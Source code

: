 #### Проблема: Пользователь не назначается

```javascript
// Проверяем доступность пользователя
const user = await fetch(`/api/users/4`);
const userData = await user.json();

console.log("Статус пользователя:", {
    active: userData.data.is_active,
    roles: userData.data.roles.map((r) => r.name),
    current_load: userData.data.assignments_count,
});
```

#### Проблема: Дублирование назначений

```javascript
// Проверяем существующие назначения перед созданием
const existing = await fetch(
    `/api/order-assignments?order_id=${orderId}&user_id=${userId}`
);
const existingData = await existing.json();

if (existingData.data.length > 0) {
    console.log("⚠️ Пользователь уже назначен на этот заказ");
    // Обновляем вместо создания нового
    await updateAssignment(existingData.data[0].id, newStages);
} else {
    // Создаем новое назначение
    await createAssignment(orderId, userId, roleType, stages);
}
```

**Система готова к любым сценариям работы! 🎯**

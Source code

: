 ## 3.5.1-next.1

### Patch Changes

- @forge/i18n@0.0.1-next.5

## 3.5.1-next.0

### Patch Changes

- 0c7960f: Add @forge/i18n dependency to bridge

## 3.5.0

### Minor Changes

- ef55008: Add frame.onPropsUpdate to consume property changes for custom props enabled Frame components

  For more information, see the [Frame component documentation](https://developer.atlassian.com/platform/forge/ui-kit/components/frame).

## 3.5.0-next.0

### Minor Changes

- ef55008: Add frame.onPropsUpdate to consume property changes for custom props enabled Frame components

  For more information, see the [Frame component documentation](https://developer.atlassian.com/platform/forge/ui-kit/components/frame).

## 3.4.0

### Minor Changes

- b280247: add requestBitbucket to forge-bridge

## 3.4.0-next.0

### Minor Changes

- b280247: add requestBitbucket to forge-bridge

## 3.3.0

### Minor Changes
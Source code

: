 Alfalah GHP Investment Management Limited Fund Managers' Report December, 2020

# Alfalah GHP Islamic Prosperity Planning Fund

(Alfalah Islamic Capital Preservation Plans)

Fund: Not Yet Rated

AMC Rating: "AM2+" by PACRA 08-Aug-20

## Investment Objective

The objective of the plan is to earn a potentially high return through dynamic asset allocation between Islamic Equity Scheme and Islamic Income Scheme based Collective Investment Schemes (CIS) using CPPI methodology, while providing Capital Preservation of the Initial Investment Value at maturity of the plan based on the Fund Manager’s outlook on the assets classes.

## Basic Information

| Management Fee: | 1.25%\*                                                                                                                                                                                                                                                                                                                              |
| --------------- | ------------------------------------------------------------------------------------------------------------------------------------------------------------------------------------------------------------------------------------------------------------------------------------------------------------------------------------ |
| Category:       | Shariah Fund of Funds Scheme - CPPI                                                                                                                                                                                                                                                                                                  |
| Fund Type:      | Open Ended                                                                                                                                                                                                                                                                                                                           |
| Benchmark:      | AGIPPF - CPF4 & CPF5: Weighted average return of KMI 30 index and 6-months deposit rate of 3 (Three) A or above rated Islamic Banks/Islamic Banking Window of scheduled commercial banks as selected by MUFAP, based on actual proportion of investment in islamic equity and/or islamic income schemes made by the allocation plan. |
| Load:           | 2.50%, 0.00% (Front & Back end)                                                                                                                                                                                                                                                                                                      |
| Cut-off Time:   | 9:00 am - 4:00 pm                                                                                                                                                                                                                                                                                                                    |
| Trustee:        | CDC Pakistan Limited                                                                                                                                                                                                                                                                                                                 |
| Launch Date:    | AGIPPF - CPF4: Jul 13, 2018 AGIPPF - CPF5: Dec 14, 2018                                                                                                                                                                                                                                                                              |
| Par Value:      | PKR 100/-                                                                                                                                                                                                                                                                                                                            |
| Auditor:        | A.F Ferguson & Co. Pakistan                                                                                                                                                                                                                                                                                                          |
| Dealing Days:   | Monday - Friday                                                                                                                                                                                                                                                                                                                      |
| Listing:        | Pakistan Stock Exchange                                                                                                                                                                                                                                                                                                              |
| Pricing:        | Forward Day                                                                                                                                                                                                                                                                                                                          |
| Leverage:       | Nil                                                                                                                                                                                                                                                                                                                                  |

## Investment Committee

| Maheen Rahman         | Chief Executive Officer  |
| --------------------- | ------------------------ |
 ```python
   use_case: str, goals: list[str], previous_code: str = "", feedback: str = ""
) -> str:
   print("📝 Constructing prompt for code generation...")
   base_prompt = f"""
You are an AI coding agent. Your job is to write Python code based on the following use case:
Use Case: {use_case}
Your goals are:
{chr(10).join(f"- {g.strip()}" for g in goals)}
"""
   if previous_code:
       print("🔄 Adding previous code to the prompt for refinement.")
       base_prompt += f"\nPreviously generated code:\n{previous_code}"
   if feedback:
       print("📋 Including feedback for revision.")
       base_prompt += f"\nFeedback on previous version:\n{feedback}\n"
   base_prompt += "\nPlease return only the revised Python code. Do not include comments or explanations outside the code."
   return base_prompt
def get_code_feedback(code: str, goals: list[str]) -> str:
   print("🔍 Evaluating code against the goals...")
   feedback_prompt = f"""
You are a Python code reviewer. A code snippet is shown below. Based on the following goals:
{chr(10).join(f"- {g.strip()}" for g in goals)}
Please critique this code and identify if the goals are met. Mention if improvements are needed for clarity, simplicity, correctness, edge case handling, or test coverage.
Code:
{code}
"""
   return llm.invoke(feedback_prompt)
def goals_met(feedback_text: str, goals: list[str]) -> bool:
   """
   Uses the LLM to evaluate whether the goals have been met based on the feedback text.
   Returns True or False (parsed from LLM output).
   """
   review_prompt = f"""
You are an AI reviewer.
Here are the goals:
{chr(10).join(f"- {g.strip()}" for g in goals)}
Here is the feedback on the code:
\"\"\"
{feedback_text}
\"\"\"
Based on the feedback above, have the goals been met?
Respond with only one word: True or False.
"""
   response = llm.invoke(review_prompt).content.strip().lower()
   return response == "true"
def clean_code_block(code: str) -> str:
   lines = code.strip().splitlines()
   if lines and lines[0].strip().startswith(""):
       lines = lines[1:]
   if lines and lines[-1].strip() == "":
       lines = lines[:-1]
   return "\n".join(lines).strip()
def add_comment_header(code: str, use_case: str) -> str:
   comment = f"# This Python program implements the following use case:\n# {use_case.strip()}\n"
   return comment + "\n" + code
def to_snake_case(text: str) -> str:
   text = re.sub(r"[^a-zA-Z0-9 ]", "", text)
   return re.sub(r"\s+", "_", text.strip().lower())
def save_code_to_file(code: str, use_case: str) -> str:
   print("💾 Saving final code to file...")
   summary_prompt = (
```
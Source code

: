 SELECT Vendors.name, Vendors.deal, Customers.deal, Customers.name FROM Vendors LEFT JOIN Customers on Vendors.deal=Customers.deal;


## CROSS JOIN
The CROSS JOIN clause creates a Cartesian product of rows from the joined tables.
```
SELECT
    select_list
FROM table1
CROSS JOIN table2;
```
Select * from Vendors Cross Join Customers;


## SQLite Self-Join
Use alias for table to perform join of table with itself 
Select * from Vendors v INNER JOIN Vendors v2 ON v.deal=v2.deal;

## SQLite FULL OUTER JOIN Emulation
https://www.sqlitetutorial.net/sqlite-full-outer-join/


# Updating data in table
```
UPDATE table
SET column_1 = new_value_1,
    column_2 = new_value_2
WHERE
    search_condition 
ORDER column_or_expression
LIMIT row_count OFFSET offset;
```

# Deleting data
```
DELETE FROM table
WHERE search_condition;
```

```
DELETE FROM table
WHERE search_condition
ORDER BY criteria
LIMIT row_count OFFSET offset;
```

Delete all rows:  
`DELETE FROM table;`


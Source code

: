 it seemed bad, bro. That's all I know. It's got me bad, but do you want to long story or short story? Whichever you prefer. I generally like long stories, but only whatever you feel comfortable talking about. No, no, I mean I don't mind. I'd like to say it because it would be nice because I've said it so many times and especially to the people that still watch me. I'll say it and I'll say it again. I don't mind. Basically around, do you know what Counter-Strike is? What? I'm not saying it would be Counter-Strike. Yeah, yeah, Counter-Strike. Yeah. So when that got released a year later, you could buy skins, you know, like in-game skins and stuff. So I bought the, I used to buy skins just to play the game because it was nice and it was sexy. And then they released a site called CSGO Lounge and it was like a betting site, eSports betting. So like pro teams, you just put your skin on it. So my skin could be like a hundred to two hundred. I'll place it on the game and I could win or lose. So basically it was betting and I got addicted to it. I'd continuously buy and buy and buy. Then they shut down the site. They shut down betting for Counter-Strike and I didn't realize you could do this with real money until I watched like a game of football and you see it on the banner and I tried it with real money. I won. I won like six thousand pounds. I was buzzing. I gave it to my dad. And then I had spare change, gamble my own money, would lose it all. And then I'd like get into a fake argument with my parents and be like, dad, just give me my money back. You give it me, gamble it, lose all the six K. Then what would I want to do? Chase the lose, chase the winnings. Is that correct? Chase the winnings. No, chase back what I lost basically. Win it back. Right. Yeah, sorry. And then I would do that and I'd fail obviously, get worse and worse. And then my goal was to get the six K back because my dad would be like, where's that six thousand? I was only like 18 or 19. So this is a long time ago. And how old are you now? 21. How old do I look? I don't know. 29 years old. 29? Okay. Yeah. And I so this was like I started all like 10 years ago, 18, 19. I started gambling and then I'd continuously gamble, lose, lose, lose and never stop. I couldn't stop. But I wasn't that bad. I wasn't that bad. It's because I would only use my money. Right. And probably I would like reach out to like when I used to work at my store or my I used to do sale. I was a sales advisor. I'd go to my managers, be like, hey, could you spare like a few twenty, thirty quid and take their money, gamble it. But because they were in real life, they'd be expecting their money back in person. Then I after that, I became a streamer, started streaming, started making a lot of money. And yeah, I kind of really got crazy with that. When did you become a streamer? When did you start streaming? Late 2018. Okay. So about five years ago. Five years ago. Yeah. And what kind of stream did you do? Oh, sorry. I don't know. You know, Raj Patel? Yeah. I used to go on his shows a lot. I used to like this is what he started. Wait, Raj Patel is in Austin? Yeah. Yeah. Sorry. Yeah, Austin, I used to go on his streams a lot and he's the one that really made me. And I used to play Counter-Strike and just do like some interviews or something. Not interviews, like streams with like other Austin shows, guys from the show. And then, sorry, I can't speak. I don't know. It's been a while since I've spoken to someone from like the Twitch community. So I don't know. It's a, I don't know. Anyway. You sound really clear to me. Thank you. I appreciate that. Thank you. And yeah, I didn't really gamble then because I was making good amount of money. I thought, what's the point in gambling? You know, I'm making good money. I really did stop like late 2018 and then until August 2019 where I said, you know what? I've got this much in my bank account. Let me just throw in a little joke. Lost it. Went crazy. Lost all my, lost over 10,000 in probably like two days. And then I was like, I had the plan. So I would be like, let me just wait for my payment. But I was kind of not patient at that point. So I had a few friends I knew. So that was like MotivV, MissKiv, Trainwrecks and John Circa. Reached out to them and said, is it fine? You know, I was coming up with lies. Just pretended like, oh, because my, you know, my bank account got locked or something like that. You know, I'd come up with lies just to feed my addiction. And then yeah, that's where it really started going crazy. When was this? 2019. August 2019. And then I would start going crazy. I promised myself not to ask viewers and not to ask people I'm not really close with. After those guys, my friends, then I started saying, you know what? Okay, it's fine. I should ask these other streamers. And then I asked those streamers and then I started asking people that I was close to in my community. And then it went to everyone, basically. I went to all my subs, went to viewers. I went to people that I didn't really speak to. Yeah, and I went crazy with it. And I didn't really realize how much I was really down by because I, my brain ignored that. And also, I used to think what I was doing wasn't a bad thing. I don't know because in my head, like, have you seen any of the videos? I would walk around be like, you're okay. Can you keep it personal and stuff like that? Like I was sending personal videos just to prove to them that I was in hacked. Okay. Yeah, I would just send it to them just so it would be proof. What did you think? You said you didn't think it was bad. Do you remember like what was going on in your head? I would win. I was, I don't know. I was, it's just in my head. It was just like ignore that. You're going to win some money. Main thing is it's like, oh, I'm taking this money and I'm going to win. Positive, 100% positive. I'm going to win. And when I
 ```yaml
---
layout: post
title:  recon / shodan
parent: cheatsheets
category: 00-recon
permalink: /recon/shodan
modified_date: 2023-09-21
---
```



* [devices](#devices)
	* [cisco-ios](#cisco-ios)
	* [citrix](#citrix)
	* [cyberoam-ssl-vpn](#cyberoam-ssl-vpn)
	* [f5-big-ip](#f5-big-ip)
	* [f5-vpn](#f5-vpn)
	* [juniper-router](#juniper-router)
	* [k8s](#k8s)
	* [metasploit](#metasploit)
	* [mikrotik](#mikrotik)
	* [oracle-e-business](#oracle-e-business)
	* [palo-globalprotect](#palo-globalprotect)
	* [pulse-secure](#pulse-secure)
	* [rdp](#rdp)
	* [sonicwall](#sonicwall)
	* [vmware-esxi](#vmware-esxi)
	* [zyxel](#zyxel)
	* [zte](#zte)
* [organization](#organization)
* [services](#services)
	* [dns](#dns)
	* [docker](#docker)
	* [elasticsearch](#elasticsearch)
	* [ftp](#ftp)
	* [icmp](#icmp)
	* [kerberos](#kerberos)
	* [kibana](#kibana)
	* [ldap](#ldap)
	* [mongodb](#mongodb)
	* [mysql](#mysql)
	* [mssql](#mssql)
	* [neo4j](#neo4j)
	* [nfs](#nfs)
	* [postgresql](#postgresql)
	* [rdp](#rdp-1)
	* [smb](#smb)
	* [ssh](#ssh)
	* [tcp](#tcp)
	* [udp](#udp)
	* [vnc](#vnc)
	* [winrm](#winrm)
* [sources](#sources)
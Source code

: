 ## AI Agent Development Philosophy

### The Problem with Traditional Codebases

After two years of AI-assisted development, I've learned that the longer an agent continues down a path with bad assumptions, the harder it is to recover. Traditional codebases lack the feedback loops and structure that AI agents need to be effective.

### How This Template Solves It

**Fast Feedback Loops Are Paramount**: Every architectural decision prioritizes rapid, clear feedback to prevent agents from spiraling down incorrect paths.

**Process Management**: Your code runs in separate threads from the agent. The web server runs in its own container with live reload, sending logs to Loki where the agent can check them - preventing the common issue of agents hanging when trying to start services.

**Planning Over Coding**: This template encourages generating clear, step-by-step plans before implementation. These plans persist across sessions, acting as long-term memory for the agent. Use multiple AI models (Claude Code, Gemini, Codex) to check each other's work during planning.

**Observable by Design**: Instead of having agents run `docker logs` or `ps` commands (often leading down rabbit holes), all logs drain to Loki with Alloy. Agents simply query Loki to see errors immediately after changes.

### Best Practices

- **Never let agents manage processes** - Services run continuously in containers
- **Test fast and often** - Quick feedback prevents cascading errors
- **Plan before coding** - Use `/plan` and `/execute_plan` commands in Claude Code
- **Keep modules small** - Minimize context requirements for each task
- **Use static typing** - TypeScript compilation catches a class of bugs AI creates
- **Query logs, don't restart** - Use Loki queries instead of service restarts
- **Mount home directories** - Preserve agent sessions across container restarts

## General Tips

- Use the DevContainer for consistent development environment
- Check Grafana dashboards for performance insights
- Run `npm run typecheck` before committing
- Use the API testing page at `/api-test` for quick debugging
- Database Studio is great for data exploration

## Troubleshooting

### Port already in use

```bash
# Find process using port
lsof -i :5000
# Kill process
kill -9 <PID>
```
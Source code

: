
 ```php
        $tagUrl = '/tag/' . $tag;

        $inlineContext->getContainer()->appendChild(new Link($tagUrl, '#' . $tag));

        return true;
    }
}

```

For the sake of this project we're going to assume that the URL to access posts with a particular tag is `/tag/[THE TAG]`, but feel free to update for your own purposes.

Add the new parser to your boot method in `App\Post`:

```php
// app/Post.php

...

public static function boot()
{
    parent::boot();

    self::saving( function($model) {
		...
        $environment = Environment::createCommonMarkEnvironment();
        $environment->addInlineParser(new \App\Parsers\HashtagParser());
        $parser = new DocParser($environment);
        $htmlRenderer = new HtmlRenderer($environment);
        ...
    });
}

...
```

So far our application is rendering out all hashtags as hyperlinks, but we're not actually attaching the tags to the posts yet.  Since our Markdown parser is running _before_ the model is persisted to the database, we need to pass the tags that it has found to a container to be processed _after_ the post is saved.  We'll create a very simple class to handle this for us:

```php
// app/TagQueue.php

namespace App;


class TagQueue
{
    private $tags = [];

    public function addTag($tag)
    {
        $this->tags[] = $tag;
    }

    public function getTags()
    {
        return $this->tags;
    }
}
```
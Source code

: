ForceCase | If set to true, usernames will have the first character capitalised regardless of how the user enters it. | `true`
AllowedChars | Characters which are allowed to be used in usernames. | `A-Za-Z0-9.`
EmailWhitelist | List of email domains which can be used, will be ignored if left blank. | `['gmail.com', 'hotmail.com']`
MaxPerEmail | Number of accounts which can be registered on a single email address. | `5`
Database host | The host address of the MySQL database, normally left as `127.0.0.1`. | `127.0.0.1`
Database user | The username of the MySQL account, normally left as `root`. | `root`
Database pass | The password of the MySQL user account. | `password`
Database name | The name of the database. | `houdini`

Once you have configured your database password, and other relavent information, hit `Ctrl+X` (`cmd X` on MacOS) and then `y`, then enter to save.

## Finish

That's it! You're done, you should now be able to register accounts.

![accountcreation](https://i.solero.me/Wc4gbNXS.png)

● WHAT YOU NEED TO DO: Scan the listing above and identify each line holding the string "commands"; copy every such line.

● ANSWER SPACE:
**Observable by Design**: Instead of having agents run `docker logs` or `ps` commands (often leading down rabbit holes), all logs drain to Loki with Alloy. Agents simply query Loki to see errors immediately after changes.
- **Plan before coding** - Use `/plan` and `/execute_plan` commands in Claude Code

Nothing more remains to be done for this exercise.